Low Bentham and Tatham - vernacular architecture

14 July 2013 — Leader - Kevin Illingworth
 JOURNAL 
 2014 
 North Craven 
 Heritage Trust 

On a warm sunny day 20 members and visitors met outside the Punchbowl Inn, Low Bentham. The Punchbowl Inn is listed as dating from the early 18th century, but one small blocked window may be earlier. Others are altered, except for a first floor three-light window which has two flat-faced mullions. Set into the wall of a later addition is an ogee doorhead dated I W 1670 (Walker) from the demolished Cloudsbank. With permission from Mitchell’s Inns we inspected the adjoining barn with re-set datestone of 1708 and the same initials. Inside, five altered stalls survive, with the boskins (partitions) made of large slate slabs framed in wood.

From here we followed the footpath through fields to the site of Cloudsbank, Mill Lane, where a bungalow now stands.
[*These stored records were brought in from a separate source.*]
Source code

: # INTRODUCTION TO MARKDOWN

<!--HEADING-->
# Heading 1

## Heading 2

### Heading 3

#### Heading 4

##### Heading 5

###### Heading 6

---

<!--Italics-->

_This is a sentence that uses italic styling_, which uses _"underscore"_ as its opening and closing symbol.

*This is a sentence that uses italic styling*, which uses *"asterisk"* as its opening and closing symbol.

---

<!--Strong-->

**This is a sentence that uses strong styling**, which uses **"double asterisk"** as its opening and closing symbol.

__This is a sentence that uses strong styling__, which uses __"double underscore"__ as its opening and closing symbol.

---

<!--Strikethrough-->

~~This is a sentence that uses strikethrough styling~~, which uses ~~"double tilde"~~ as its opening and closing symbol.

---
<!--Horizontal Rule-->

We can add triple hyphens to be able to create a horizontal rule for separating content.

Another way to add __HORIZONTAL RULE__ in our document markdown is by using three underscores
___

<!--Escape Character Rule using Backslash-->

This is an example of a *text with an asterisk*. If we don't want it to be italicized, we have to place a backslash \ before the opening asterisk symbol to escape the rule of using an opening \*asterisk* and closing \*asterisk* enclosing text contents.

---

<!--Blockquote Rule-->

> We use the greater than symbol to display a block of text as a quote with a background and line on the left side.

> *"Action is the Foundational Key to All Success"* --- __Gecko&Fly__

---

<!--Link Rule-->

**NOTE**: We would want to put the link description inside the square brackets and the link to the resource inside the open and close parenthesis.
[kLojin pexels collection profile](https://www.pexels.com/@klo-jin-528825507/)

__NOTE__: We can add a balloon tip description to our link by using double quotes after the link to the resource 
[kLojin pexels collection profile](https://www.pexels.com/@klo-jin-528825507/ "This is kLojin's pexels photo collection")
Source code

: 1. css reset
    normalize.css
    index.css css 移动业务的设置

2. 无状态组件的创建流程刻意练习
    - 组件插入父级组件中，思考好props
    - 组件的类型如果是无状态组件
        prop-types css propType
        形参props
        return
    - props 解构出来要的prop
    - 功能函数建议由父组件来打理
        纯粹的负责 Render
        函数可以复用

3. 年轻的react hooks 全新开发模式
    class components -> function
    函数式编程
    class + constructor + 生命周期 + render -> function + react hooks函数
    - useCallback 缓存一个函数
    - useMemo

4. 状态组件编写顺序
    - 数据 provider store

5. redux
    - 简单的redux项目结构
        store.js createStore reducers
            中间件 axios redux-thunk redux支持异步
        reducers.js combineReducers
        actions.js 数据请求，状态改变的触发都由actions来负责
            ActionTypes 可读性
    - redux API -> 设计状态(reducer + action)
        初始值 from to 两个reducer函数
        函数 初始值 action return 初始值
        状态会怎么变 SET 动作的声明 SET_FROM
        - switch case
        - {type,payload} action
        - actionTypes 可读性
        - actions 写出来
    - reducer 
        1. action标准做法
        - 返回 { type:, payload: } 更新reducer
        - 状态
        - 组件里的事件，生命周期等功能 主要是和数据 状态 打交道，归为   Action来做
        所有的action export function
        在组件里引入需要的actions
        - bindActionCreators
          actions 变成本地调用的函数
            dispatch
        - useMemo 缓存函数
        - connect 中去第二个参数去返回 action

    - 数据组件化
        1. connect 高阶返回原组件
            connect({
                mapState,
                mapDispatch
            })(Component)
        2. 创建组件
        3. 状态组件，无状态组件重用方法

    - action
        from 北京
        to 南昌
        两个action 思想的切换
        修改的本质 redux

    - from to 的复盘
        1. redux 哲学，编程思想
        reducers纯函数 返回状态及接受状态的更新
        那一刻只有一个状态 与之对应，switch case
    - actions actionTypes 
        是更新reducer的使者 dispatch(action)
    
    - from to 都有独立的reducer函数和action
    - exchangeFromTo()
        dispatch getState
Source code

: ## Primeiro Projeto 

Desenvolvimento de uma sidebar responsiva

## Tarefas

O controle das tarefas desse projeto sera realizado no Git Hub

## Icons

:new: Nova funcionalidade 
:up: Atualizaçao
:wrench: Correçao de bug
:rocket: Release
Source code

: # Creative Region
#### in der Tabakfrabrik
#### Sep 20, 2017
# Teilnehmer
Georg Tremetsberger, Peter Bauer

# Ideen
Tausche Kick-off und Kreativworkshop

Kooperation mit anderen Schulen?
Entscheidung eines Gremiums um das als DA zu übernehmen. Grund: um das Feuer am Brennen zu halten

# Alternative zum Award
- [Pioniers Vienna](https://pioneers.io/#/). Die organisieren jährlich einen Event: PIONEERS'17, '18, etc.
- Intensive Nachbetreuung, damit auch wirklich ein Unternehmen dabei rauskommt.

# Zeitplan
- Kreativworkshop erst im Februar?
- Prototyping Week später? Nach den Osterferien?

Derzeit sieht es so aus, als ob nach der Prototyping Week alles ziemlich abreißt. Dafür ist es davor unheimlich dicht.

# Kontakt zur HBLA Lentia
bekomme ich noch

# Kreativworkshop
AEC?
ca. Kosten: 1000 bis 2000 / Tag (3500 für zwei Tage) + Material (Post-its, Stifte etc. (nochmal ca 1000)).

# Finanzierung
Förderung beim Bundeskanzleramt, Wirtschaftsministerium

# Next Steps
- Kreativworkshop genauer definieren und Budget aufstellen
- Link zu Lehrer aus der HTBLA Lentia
We branched off to Kirkbeck, a working farm where three barns could be inspected, including one with a keystone dated 1679. The house, dated 1676 P/ I A (Procter) has a large projecting wing or porch added in 1686. The offset doorway indicates a porch-with-staircase, which is more commonly found in Lancashire. The first floor window has three round-headed lights, the centre one taller. A blocked two-light window above is there to try to make the house look taller and more important. The doorway to the main house has a basket-arch lintel with imitation voussoirs, and a 5-pointed star to ward off evil spirits. This doorhead is in excellent condition compared to the decorated porch doorhead, which has eroded badly.

After Kirkbeck we crossed Eskew Beck into Tatham, Lancashire, then reaching Mewith Lane, where the early 19th century boundary stone inscribed ‘Bentham-Tatham’ could be seen at County Bridge. It was next along the lane to three worthwhile farmhouses at The Green. The Green Farmhouse has a two-storey porch dated 1672 REB (Baynes) on the stepped and battlemented doorhead. The added barn is now a house. The original house has two round chimney stacks, or caps, more often seen further north, but there are others in the Lune Valley / North Craven area. Next on the right is Laith House, dated 1690 CAS on the lintel (the letter S is the wrong way round), which has a scallop decoration. This is a house and barn all under one roof - laithe houses are very numerous between Skipton and Sheffield and in the Lancashire Pennines. The Green (lower house) completed the trio, having a steeply-pitched roof, formerly thatched, then slated, and now with flagstones. This was the only house on the walk without a datestone.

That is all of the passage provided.